Special Gallery: Matsui Kosei and the art of Neriage
2019.09.27|Fri| - 2019.10.28|Mon|
Nagano-born Matsui Kosei (1927–2003) had his kiln at the Gessouji temple in Ibaraki prefecture. Through his exploration into a wide range of classic potteries of China, Korea and Japan, he became enchanted with agateware to mix clays of different colors and throw it to make varying patterns, a technique known in Japan as “neriage.” He was dedicated to exploring various colorants and glazes, through which he created new methods. He became recognized as a living national treasure in 1993 for his achievements and contributions.
The exhibition showcases his innovative methods and sophisticated work through the museum collection. Discover the world of neriage pottery where colors add to the beauty of decorative earthenware.
1927 Born in Nagano prefecture.
1946 Apprenticed at Okuda Pottery Factory near the Gessouji temple, Ibaraki.
1952 Graduated from Meiji University, reading literature.

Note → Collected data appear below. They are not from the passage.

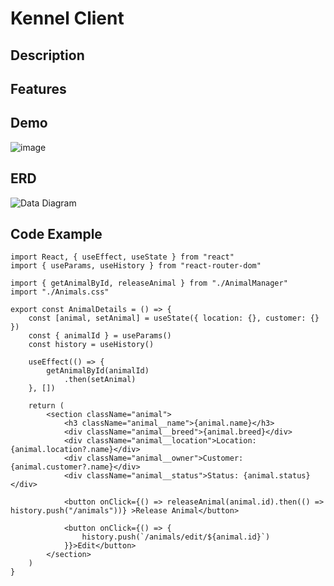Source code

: # Kennel Client

## Description

## Features

## Demo

![image](https://user-images.githubusercontent.com/73195076/153974906-826125a5-464f-4c1a-ac3f-45a656131723.png)


## ERD

![Data Diagram](https://dbdiagram.io/d/609ff8bcb29a09603d14ffb2)

## Code Example

```
import React, { useEffect, useState } from "react"
import { useParams, useHistory } from "react-router-dom"

import { getAnimalById, releaseAnimal } from "./AnimalManager"
import "./Animals.css"

export const AnimalDetails = () => {
    const [animal, setAnimal] = useState({ location: {}, customer: {} })
    const { animalId } = useParams()
    const history = useHistory()
    
    useEffect(() => {
        getAnimalById(animalId)
            .then(setAnimal)
    }, [])

    return (
        <section className="animal">
            <h3 className="animal__name">{animal.name}</h3>
            <div className="animal__breed">{animal.breed}</div>
            <div className="animal__location">Location: {animal.location?.name}</div>
            <div className="animal__owner">Customer: {animal.customer?.name}</div>
            <div className="animal__status">Status: {animal.status}</div>

            <button onClick={() => releaseAnimal(animal.id).then(() => history.push("/animals"))} >Release Animal</button>

            <button onClick={() => {
                history.push(`/animals/edit/${animal.id}`)
            }}>Edit</button>
        </section>
    )
}
```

1960 Opened his kiln in the precinct of the Gessouji temple, starting to explore the neriage technique.
1968 Trained with potter Tamura Koichi.
1971 Grand prix at the 18th Japan Traditional Art Exhibition, Japan Kôgei Association.
1973 Grand prize of excellence at the 2nd Japan Ceramic Art Exhibition.
1975 NHK Prize at the 22nd Japan Traditional Art Exhibition.
1988 Decorated with a medal of honor with a purple ribbon by the Government of Japan.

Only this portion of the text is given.